Return all lines below containing the word "your".

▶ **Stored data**
==*==

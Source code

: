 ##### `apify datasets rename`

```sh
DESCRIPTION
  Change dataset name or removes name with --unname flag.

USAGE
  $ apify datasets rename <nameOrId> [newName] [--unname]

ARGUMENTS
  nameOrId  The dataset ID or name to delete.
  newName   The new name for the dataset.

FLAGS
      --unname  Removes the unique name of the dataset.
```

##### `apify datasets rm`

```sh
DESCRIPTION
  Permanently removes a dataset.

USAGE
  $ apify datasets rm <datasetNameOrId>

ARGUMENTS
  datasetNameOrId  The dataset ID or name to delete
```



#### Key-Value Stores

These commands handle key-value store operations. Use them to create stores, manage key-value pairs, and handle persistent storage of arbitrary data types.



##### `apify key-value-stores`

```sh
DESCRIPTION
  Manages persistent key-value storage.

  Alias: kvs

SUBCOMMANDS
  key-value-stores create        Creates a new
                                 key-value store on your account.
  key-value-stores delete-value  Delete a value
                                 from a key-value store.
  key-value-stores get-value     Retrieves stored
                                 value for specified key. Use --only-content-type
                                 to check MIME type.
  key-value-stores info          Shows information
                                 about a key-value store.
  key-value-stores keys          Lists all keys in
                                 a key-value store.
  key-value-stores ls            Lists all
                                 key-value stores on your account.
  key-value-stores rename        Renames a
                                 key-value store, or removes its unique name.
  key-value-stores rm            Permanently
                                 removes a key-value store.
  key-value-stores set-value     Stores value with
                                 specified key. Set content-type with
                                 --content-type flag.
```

==*==

▶ **OUTPUT**
                                 key-value store on your account.
                                 key-value stores on your account.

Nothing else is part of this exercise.